Marble Cake with Raspberries
We need:
125 g softened butter
100 g sugar
2 eggs
1 yolk
1 teaspoon of grated lemon peel
30 g dried apricots, cut into tiny pieces
150 g flour
1 tbsp corn starch (maizena)
1 teaspoon of baking powder
juice from half a lemon
125 g fresh or frozen raspberries
For icing:
3 – 4 tbsp red jelly powder
1 egg white
150 g powdered sugar
Method:
Mix butter in a bowl, slowly add sugar, eggs and yolk, then add the lemon peel and cut apricots. Mix the flour with maizena and baking powder, sieve, add lemon juice and mix into the butter mixture. Grease the baking form and sprinkle with flour or breadcrumbs. Pour a little dough into the form, add few raspberries, pour the dough again and add more raspberries. The last layer must be dough. Bake in a preheated oven at 180°C for about 45 minutes. After baking, leave in the form for 10 minutes, then take out and allow to cool. Mix the jelly powder with a little warm water and spread it over the cake. Mix white and sugar to make the glaze if you want to colour it with a food colour.
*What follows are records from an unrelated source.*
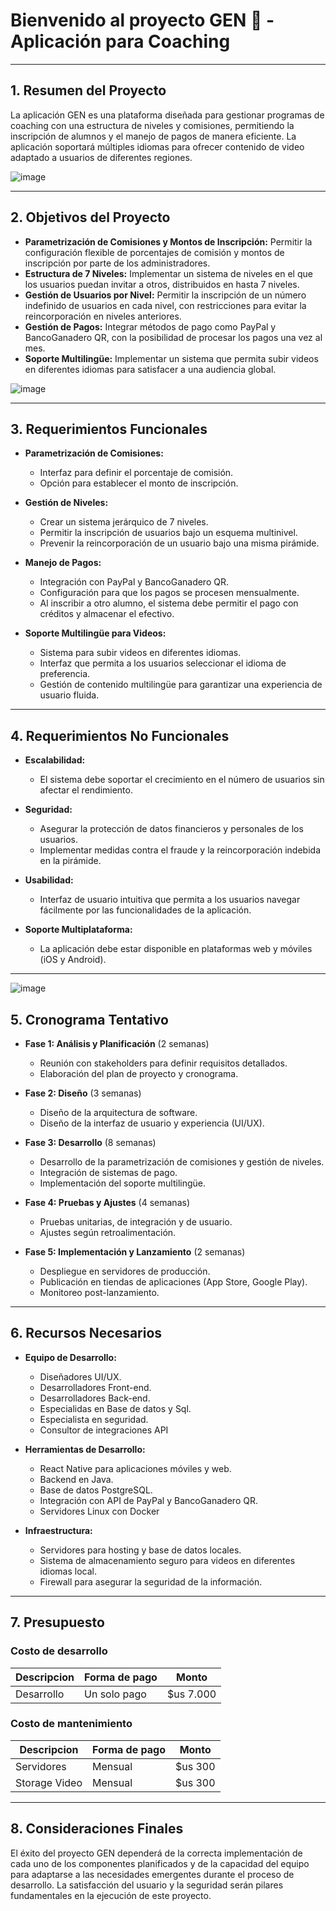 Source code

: # Bienvenido al proyecto GEN 👋 - Aplicación para Coaching

---


## 1. Resumen del Proyecto
La aplicación GEN es una plataforma diseñada para gestionar programas de coaching con una estructura de niveles y comisiones, permitiendo la inscripción de alumnos y el manejo de pagos de manera eficiente. La aplicación soportará múltiples idiomas para ofrecer contenido de video adaptado a usuarios de diferentes regiones.

![image](https://github.com/user-attachments/assets/1026ad04-58e4-4d88-8f10-d0ed72c557b8)



---

## 2. Objetivos del Proyecto

- **Parametrización de Comisiones y Montos de Inscripción:** Permitir la configuración flexible de porcentajes de comisión y montos de inscripción por parte de los administradores.
- **Estructura de 7 Niveles:** Implementar un sistema de niveles en el que los usuarios puedan invitar a otros, distribuidos en hasta 7 niveles.
- **Gestión de Usuarios por Nivel:** Permitir la inscripción de un número indefinido de usuarios en cada nivel, con restricciones para evitar la reincorporación en niveles anteriores.
- **Gestión de Pagos:** Integrar métodos de pago como PayPal y BancoGanadero QR, con la posibilidad de procesar los pagos una vez al mes.
- **Soporte Multilingüe:** Implementar un sistema que permita subir videos en diferentes idiomas para satisfacer a una audiencia global.

![image](https://github.com/user-attachments/assets/11df924a-a5ec-4123-b628-35f1c5547ebe)


---

## 3. Requerimientos Funcionales

- **Parametrización de Comisiones:**
  - Interfaz para definir el porcentaje de comisión.
  - Opción para establecer el monto de inscripción.
  
- **Gestión de Niveles:**
  - Crear un sistema jerárquico de 7 niveles.
  - Permitir la inscripción de usuarios bajo un esquema multinivel.
  - Prevenir la reincorporación de un usuario bajo una misma pirámide.

- **Manejo de Pagos:**
  - Integración con PayPal y BancoGanadero QR.
  - Configuración para que los pagos se procesen mensualmente.
  - Al inscribir a otro alumno, el sistema debe permitir el pago con créditos y almacenar el efectivo.

- **Soporte Multilingüe para Videos:**
  - Sistema para subir videos en diferentes idiomas.
  - Interfaz que permita a los usuarios seleccionar el idioma de preferencia.
  - Gestión de contenido multilingüe para garantizar una experiencia de usuario fluida.



---

## 4. Requerimientos No Funcionales

- **Escalabilidad:**
  - El sistema debe soportar el crecimiento en el número de usuarios sin afectar el rendimiento.
  
- **Seguridad:**
  - Asegurar la protección de datos financieros y personales de los usuarios.
  - Implementar medidas contra el fraude y la reincorporación indebida en la pirámide.

- **Usabilidad:**
  - Interfaz de usuario intuitiva que permita a los usuarios navegar fácilmente por las funcionalidades de la aplicación.
  
- **Soporte Multiplataforma:**
  - La aplicación debe estar disponible en plataformas web y móviles (iOS y Android).

---

![image](https://github.com/user-attachments/assets/f8c779c5-87fb-406c-b778-b4d4179e6580)


## 5. Cronograma Tentativo

- **Fase 1: Análisis y Planificación** (2 semanas)
  - Reunión con stakeholders para definir requisitos detallados.
  - Elaboración del plan de proyecto y cronograma.

- **Fase 2: Diseño** (3 semanas)
  - Diseño de la arquitectura de software.
  - Diseño de la interfaz de usuario y experiencia (UI/UX).

- **Fase 3: Desarrollo** (8 semanas)
  - Desarrollo de la parametrización de comisiones y gestión de niveles.
  - Integración de sistemas de pago.
  - Implementación del soporte multilingüe.

- **Fase 4: Pruebas y Ajustes** (4 semanas)
  - Pruebas unitarias, de integración y de usuario.
  - Ajustes según retroalimentación.

- **Fase 5: Implementación y Lanzamiento** (2 semanas)
  - Despliegue en servidores de producción.
  - Publicación en tiendas de aplicaciones (App Store, Google Play).
  - Monitoreo post-lanzamiento.

---

## 6. Recursos Necesarios

- **Equipo de Desarrollo:**
  - Diseñadores UI/UX.
  - Desarrolladores Front-end.
  - Desarrolladores Back-end.
  - Especialidas en Base de datos y Sql.
  - Especialista en seguridad.
  - Consultor de integraciones API

- **Herramientas de Desarrollo:**
  - React Native para aplicaciones móviles y web.
  - Backend en Java.
  - Base de datos PostgreSQL.
  - Integración con API de PayPal y BancoGanadero QR.
  - Servidores Linux con Docker

- **Infraestructura:**
  - Servidores para hosting y base de datos locales.
  - Sistema de almacenamiento seguro para videos en diferentes idiomas local.
  - Firewall para asegurar la seguridad de la información.

---

## 7. Presupuesto

### Costo de desarrollo

|Descripcion|Forma de pago|Monto|
|-|-|-|
|Desarrollo|Un solo pago|$us 7.000|

### Costo de mantenimiento

|Descripcion|Forma de pago|Monto|
|-|-|-|
|Servidores|Mensual|$us 300|
|Storage Video|Mensual|$us 300|


---

## 8. Consideraciones Finales

El éxito del proyecto GEN dependerá de la correcta implementación de cada uno de los componentes planificados y de la capacidad del equipo para adaptarse a las necesidades emergentes durante el proceso de desarrollo. La satisfacción del usuario y la seguridad serán pilares fundamentales en la ejecución de este proyecto.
According to the French, the marble cake was born in Alsace. No wonder, therefore, that when I was in Strasbourg, which is located in the historic region of Alsace, at Christmas time, the marble cakes “popped up” at every step. Beautiful colourful forms were sold on the Christmas markets or used to decorate the stalls, and I even found magnets or candlesticks in the shape of a cake.
Near the Alsatian Christmas Delicacies Market (Place du Marché aux Poissons), I also found a bakery workshop where there was a small group of children cutting out various Christmas pastries called bredele, while a baker was preparing another dough not only for marble cakes – Kougelhopf, but also other pastries typical for the region. Baked products were smelling so good…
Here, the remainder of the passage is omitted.